Ewegbara spoke more on how government could raise funding
for the expansionary plan: “ First, with Treasury Single Account
fully enforced, government money has now warehoused in the
CBN all its money. This reason alone, makes government
borrowing its own money kept in the country’s commercial
banks at supposedly zero interest, at such cutthroat interest
rates as high as between 13 per cent and 15 per cent as time
past. So, the money wasted in borrowing its own money is now
saved and could be used in bringing down fiscal deficit next
year.”
He added, “one of the ways to both raise tax revenue and give
Nigerians world-class road infrastructure is for government to
reintroduce toll fees on our highways by concessioning most of
the country’s highways along with insisting on e-collection
where 10 per cent of all the toll fees is remitted to government
in in the form of tax. Another source of tax revenue should be
the introduction of carbon tax, where all auto number plates
are renewed annually with a fee based on engineer capacity
and types of automobiles. That too can earn government as
high as $1.2tn annually.”
He noted that removing budgeting from finance ministry is
good for the country, because it now makes those who are
saddled with the responsibility of planning to be the ones to be
saddled with coming up with the country’s budget estimations,
which normally is part of planning. Because they are
responsible for coming up with our short-term, medium-term,
and long-term planning, annual budgeting should be part of
their short-term planning assignments.
In fact, by moving budgeting to planning ministry, government
should expect a thorough process, including possible early
budgeting beginning with setting specific deadlines for budget
presentation, approval, and implementation. This is good
because early among budget benefits include providing an
ample opportunity for lawmakers to exhaustively deliberate on
it and harmonise differences emanating from the two
chambers. Another is the fact that there is enough time for
procurement, implementation, monitoring, and evaluation
planning. High level of transparency accompanies public
participation in budgeting with the needs and priorities of the
citizens fully accommodated, to the extent that by promoting
strategic priorities it also delivers maximum value for money,
along with promoting growth and development.

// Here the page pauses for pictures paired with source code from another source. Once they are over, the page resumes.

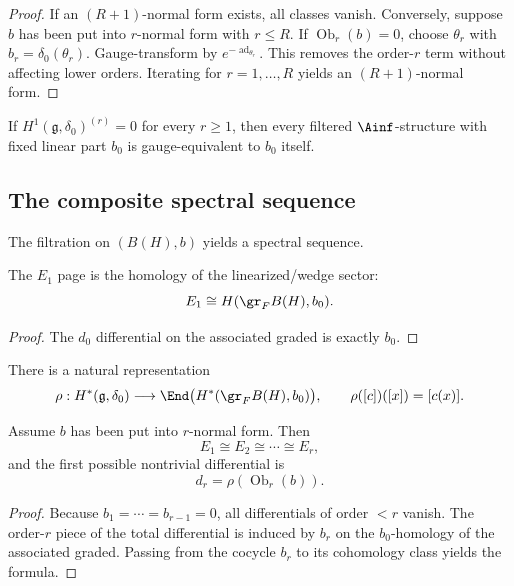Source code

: \begin{proof}
If an $(R+1)$-normal form exists, all classes vanish. Conversely, suppose $b$ has been put into $r$-normal form with $r\le R$. If $\operatorname{Ob}_r(b)=0$, choose $\theta_r$ with $b_r=\delta_0(\theta_r)$. Gauge-transform by $e^{-\operatorname{ad}_{\theta_r}}$. This removes the order-$r$ term without affecting lower orders. Iterating for $r=1,\dots,R$ yields an $(R+1)$-normal form.
\end{proof}

\begin{corollary}
If $H^1(\mathfrak g,\delta_0)^{(r)}=0$ for every $r\ge1$, then every filtered $\Ainf$-structure with fixed linear part $b_0$ is gauge-equivalent to $b_0$ itself.
\end{corollary}

\subsection{The composite spectral sequence}

The filtration on $(B(H),b)$ yields a spectral sequence.

\begin{proposition}
The $E_1$ page is the homology of the linearized/wedge sector:
\[
E_1\cong H(\gr_FB(H),b_0).
\]
\end{proposition}

\begin{proof}
The $d_0$ differential on the associated graded is exactly $b_0$.
\end{proof}

There is a natural representation
\[
\rho:H^\ast(\mathfrak g,\delta_0)\longrightarrow
\End\big(H^\ast(\gr_FB(H),b_0)\big),
\qquad
\rho([c])([x])=[c(x)].
\]

\begin{theorem}
Assume $b$ has been put into $r$-normal form. Then
\[
E_1\cong E_2\cong\cdots\cong E_r,
\]
and the first possible nontrivial differential is
\[
d_r=\rho(\operatorname{Ob}_r(b)).
\]
\end{theorem}

\begin{proof}
Because $b_1=\cdots=b_{r-1}=0$, all differentials of order $<r$ vanish. The order-$r$ piece of the total differential is induced by $b_r$ on the $b_0$-homology of the associated graded. Passing from the cocycle $b_r$ to its cohomology class yields the formula.
\end{proof}

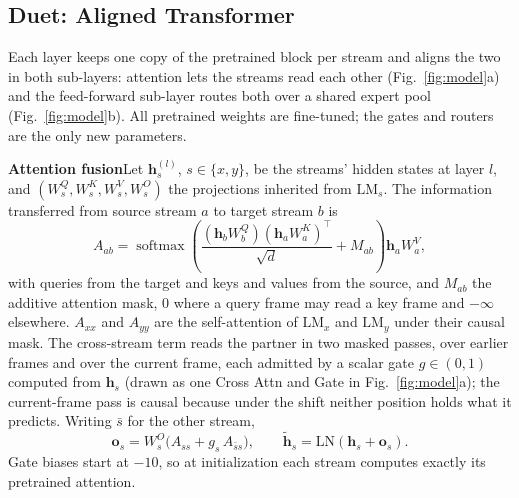 \subsection{Duet: Aligned Transformer}
\label{sec:duet}

Each layer keeps one copy of the pretrained block per stream and aligns
the two in both sub-layers: attention lets the streams read each other
(Fig.~\ref{fig:model}a) and the feed-forward sub-layer routes both over
a shared expert pool (Fig.~\ref{fig:model}b). All pretrained weights are
fine-tuned; the gates and routers are the only new parameters.

\textbf{Attention fusion}\quad Let $\bm{h}^{(l)}_s$, $s\in\{x,y\}$, be
the streams' hidden states at layer $l$, and $(W^Q_s, W^K_s, W^V_s,
W^O_s)$ the projections inherited from $\mathrm{LM}_s$. The information
transferred from source stream $a$ to target stream $b$ is
\begin{equation}
    A_{ab}
    =
    \operatorname{softmax}
    \left(
        \frac{(\bm{h}_b W^Q_b)(\bm{h}_a W^K_a)^\top}{\sqrt{d}}
        + M_{ab}
    \right)
    \bm{h}_a W^V_a,
    \label{eq:duet_attn}
\end{equation}
with queries from the target and keys and values from the source, and
$M_{ab}$ the additive attention mask, $0$ where a query frame may read
a key frame and $-\infty$ elsewhere. $A_{xx}$ and $A_{yy}$ are the
self-attention of $\mathrm{LM}_x$ and $\mathrm{LM}_y$ under their causal
mask. The cross-stream term reads the partner in two masked passes, over
earlier frames and over the current frame, each admitted by a scalar
gate $g\in(0,1)$ computed from $\bm{h}_s$ (drawn as one Cross Attn and
Gate in Fig.~\ref{fig:model}a); the current-frame pass is causal because
under the shift neither position holds what it predicts. Writing
$\bar{s}$ for the other stream,
\begin{equation}
    \bm{o}_s = W^O_s\bigl(A_{ss} + g_{s}\,A_{\bar{s}s}\bigr),
    \qquad
    \tilde{\bm{h}}_s = \mathrm{LN}(\bm{h}_s + \bm{o}_s).
    \label{eq:gates}
\end{equation}
Gate biases start at $-10$, so at initialization each stream computes
exactly its pretrained attention.

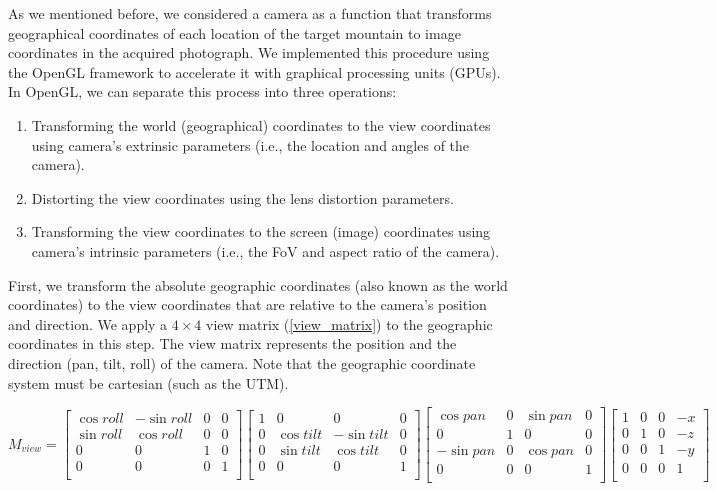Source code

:\documentclass{article}
\providecommand{\tightlist}{%
  \setlength{\itemsep}{0pt}\setlength{\parskip}{0pt}}
\begin{document}
As we mentioned before, we considered a camera as a function that transforms geographical coordinates of each location of the target mountain to image coordinates in the acquired photograph. We implemented this procedure using the OpenGL framework to accelerate it with graphical processing units (GPUs). In OpenGL, we can separate this process into three operations:

\begin{enumerate}
\def\labelenumi{\arabic{enumi}.}
\tightlist
\item
  Transforming the world (geographical) coordinates to the view coordinates using camera's extrinsic parameters (i.e., the location and angles of the camera).
\item
  Distorting the view coordinates using the lens distortion parameters.
\item
  Transforming the view coordinates to the screen (image) coordinates using camera's intrinsic parameters (i.e., the FoV and aspect ratio of the camera).
\end{enumerate}

First, we transform the absolute geographic coordinates (also known as the world coordinates) to the view coordinates that are relative to the camera's position and direction. We apply a \(4 \times 4\) view matrix (\ref{view_matrix}) to the geographic coordinates in this step. The view matrix represents the position and the direction (pan, tilt, roll) of the camera. Note that the geographic coordinate system must be cartesian (such as the UTM).

\label{view_matrix}
\begin{equation}
  M_{view} = 
  \begin{bmatrix}
    \cos roll & -\sin roll & 0 & 0 \\
    \sin roll & \cos roll & 0 & 0 \\
    0 & 0 & 1 & 0 \\
    0 & 0 & 0 & 1 \\
  \end{bmatrix}
  \begin{bmatrix}
    1 & 0 & 0 & 0 \\
    0 & \cos tilt & -\sin tilt & 0 \\
    0 & \sin tilt & \cos tilt & 0 \\
    0 & 0 & 0 & 1 \\
  \end{bmatrix}
  \begin{bmatrix}
    \cos pan & 0 & \sin pan & 0 \\
    0 & 1 & 0 & 0 \\
    -\sin pan & 0 & \cos pan & 0 \\
    0 & 0 & 0 & 1 \\
  \end{bmatrix}
  \begin{bmatrix}
    1 & 0 & 0 & -x \\
    0 & 1 & 0 & -z \\
    0 & 0 & 1 & -y \\
    0& 0 & 0 & 1 \\
  \end{bmatrix}
\end{equation}
\end{document}
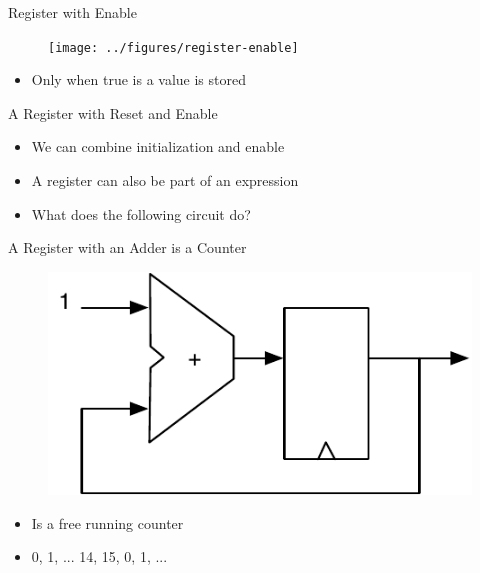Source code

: \begin{frame}[fragile]{Register with Enable}
\begin{figure}
  \texttt{[image: ../figures/register-enable]}
\end{figure}
\begin{itemize}
\item Only when  true is a value is stored
\end{itemize}

\end{frame}

\begin{frame}[fragile]{A Register with Reset and Enable}
\begin{itemize}
\item We can combine initialization and enable
\end{itemize}
\begin{itemize}
\item A register can also be part of an expression
\item What does the following circuit do?
\end{itemize}
\end{frame}


\begin{frame}[fragile]{A Register with an Adder is a Counter}
\begin{figure}
  \includegraphics[scale=\scale]{../figures/counter}
\end{figure}
\begin{itemize}
\item Is a free running counter
\item 0, 1, ... 14, 15, 0, 1, ...
\end{itemize}
\end{frame}


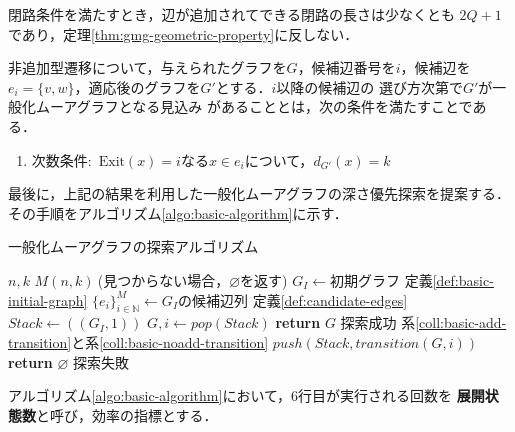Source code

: 閉路条件を満たすとき，辺が追加されてできる閉路の長さは少なくとも
$2Q+1$であり，定理\ref{thm:gmg-geometric-property}に反しない．

\begin{corollary-without-proof}\rm
  \label{coll:basic-noadd-transition}
  非追加型遷移について，与えられたグラフを$G$，候補辺番号を$i$，候補辺を
  $e_i=\{v,w\}$，適応後のグラフを$G'$とする．$i$以降の候補辺の
  選び方次第で$G'$が一般化ムーアグラフとなる見込み
  があることとは，次の条件を満たすことである．
  \begin{enumerate}
  \item 次数条件:\ $\text{Exit}(x)=i$なる$x\in e_i$について，$d_{G'}(x)=k$
  \end{enumerate}
\end{corollary-without-proof}

最後に，上記の結果を利用した一般化ムーアグラフの深さ優先探索を提案する．
その手順をアルゴリズム\ref{algo:basic-algorithm}に示す．
\begin{algorithm}[H]
  \caption{一般化ムーアグラフの探索アルゴリズム}
  \label{algo:basic-algorithm}
  \begin{algorithmic}[1]
    \Require $n,k$
    \Ensure $M(n,k)\:$(見つからない場合，$\varnothing$を返す)
    \State $G_I\gets\text{初期グラフ}$
    \Comment 定義\ref{def:basic-initial-graph}
    \State $\{e_i\}_{i\in\mathbb{N}}^M\gets G_I\text{の候補辺列}$
    \Comment 定義\ref{def:candidate-edges}
    \State $Stack\gets((G_I,1))$
    \State $G,i\gets pop(Stack)$
    \State \textbf{return} $G$
    \Comment 探索成功
    \EndIf
    \Comment 系\ref{coll:basic-add-transition}と系\ref{coll:basic-noadd-transition}
    \State $push(Stack,transition(G,i))$
    \EndIf
    \EndFor
    \EndWhile
    \State \textbf{return} $\varnothing$
    \Comment 探索失敗
    \EndProcedure
  \end{algorithmic}
\end{algorithm}
アルゴリズム\ref{algo:basic-algorithm}において，6行目が実行される回数を
\textbf{展開状態数}と呼び，効率の指標とする．

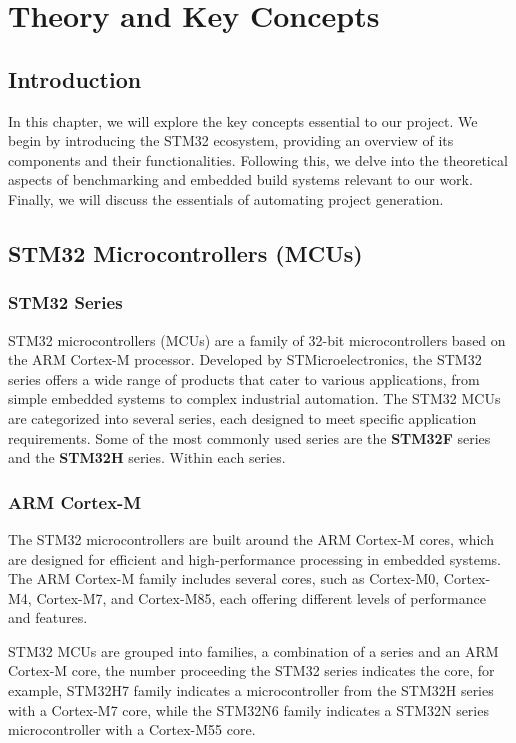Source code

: \chapter{Theory and Key Concepts}

\section*{Introduction}
In this chapter, we will explore the key concepts essential to our project. We begin by introducing the STM32 ecosystem, providing an overview of its components and their functionalities. Following this, we delve into the theoretical aspects of benchmarking and embedded build systems relevant to our work. Finally, we will discuss the essentials of automating project generation.



\section{STM32 Microcontrollers (MCUs)}
\subsection{STM32 Series}
STM32 microcontrollers (MCUs) are a family of 32-bit microcontrollers based on the ARM Cortex-M processor. Developed by STMicroelectronics, the STM32 series offers a wide range of products that cater to various applications, from simple embedded systems to complex industrial automation.
The STM32 MCUs are categorized into several series, each designed to meet specific application requirements. Some of the most commonly used series are the \textbf{STM32F} series and the \textbf{STM32H} series. Within each series.
\subsection{ARM Cortex-M}
The STM32 microcontrollers are built around the ARM Cortex-M cores, which are designed for efficient and high-performance processing in embedded systems. 
The ARM Cortex-M family includes several cores, such as Cortex-M0, Cortex-M4, Cortex-M7, and Cortex-M85, each offering different levels of performance and features.

STM32 MCUs are grouped into families, a combination of a series and an ARM Cortex-M core, the number proceeding the STM32 series indicates the core, for example, STM32H7 family indicates a microcontroller from the STM32H series with a Cortex-M7 core, while the STM32N6 family indicates a STM32N series microcontroller with a Cortex-M55 core. 

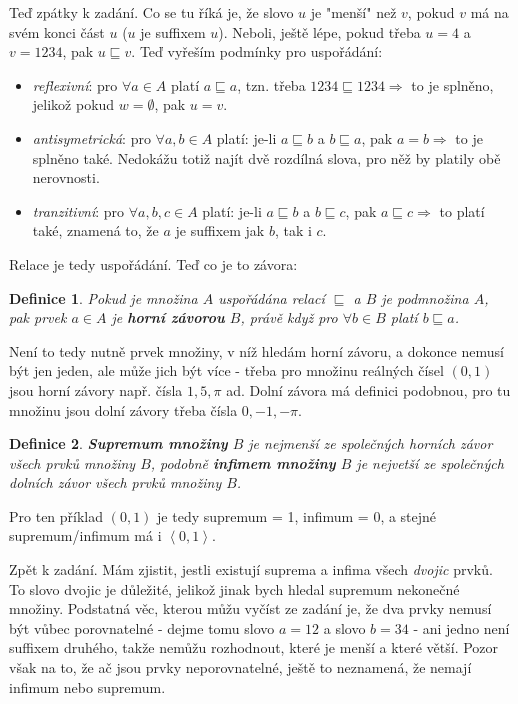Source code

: \documentclass{article}
\newtheorem{definice}{Definice}[section]
\begin{document}
Teď zpátky k zadání. Co se tu říká je, že slovo $u$ je "menší" než $v$, pokud $v$ má na svém konci část $u$ ($u$ je suffixem $u$). Neboli, ještě lépe, pokud třeba $u = 4$ a $v = 1234$, pak $u \sqsubseteq v$. Teď vyřeším podmínky pro uspořádání: 

\begin{itemize}
 \item \emph{reflexivní}: pro $\forall a \in A$ platí $a \sqsubseteq a$, tzn. třeba $1234 \sqsubseteq 1234 \Rightarrow$ to je splněno, jelikož pokud $w = \emptyset$, pak $u = v$.
 \item \emph{antisymetrická}: pro $\forall a,b \in A$ platí: je-li $a \sqsubseteq b$ a $b \sqsubseteq a$, pak $a = b \Rightarrow$ to je splněno také. Nedokážu totiž najít dvě rozdílná slova, pro něž by platily obě nerovnosti. 
 \item \emph{tranzitivní}:  pro $\forall a,b,c \in A$ platí: je-li $a \sqsubseteq b$ a $b \sqsubseteq c$, pak $a \sqsubseteq c \Rightarrow$ to platí také, znamená to, že $a$ je suffixem jak $b$, tak i $c$. 
\end{itemize} 

Relace je tedy uspořádání. Teď co je to závora:

\begin{definice}
Pokud je množina $A$ uspořádána relací $\sqsubseteq$ a $B$ je podmnožina $A$, pak prvek $a \in A$ je \textbf{horní závorou} $B$, právě když pro $\forall b \in B$ platí $b \sqsubseteq a$.
\end{definice}

Není to tedy nutně prvek množiny, v níž hledám horní závoru, a dokonce nemusí být jen jeden, ale může jich být více - třeba pro množinu reálných čísel $\left(0,1\right)$ jsou horní závory např. čísla $1,5,\pi$ ad. Dolní závora má definici podobnou, pro tu množinu jsou dolní závory třeba čísla $0,-1,-\pi$.

\begin{definice}
\textbf{Supremum množiny} $B$ je nejmenší ze společných horních závor všech prvků množiny $B$, podobně \textbf{infimem množiny} $B$ je nejvetší ze společných dolních závor všech prvků množiny $B$. 
\end{definice}

Pro ten příklad $\left(0,1\right)$ je tedy supremum = 1, infimum = 0, a stejné supremum/infimum má i $\left<0,1\right>$.

Zpět k zadání. Mám zjistit, jestli existují suprema a infima všech \emph{dvojic} prvků. To slovo dvojic je důležité, jelikož jinak bych hledal supremum nekonečné množiny. Podstatná věc, kterou můžu vyčíst ze zadání je, že dva prvky nemusí být vůbec porovnatelné - dejme tomu slovo $a = 12$ a slovo $b = 34$ - ani jedno není suffixem druhého, takže nemůžu rozhodnout, které je menší a které větší. Pozor však na to, že ač jsou prvky neporovnatelné, ještě to neznamená, že nemají infimum nebo supremum. 
\end{document}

Besides budget planning, he said the new ministry should be
the one to be saddled with the full responsibility of making
sure that each year’s budget is maximally implemented, which
was lacking in previous governments, because the finance
ministry was overwhelmed with both budgeting and
implementation, along with fiscal policy-making and
implementation, supervision. With budget now domiciled in
the planning ministry, budget should come with clear templates
on monthly cash flows, milestones, and deadlines, which means
the presence of Annual Cash Plans and Disbursement Schedule
as mandated by sections 25 and 26 of Fiscal Responsibility Act
will bring the badly needed fiscal sunshine into budget
implementation in a way that makes abysmal budget
implementation a thing of the past.
In other words, with cash flow template accompanying next
year’s budget, there is no doubt that the weekly Federal
Executive Council (FEC), rather, than being reduced to mere
weekly lobbying ground for discriminatory budget
implementation, becomes truly where national economic
policies and strategies are sharpened and fine-tuned along with
implementation appraisals.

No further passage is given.